- **Required work**: In the entries below, find each line with the string "size" and copy it.

(Collected data entries)
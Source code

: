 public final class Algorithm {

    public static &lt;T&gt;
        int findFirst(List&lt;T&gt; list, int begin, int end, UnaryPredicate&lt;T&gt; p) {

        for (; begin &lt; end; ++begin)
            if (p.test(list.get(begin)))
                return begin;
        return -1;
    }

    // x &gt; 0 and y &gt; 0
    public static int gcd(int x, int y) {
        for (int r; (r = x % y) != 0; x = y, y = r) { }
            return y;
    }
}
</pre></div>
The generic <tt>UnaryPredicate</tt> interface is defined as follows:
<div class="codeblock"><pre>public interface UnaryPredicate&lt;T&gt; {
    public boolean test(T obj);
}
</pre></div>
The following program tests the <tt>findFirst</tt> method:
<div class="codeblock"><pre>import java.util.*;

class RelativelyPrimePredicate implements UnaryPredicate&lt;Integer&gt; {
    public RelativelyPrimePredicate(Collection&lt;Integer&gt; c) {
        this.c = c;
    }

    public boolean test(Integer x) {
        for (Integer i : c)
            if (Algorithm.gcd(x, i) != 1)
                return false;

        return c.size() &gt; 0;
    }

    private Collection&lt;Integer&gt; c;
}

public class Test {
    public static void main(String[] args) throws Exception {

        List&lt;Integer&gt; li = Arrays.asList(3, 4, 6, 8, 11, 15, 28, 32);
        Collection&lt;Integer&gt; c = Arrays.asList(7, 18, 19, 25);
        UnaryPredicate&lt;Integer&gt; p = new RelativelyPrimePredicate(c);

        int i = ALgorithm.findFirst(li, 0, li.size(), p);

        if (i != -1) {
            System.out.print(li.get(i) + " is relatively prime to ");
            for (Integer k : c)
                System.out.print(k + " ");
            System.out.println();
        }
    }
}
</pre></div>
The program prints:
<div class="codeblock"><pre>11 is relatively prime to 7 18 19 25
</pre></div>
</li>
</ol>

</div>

- **Finished exercise**:
        return c.size() &gt; 0;
        int i = ALgorithm.findFirst(li, 0, li.size(), p);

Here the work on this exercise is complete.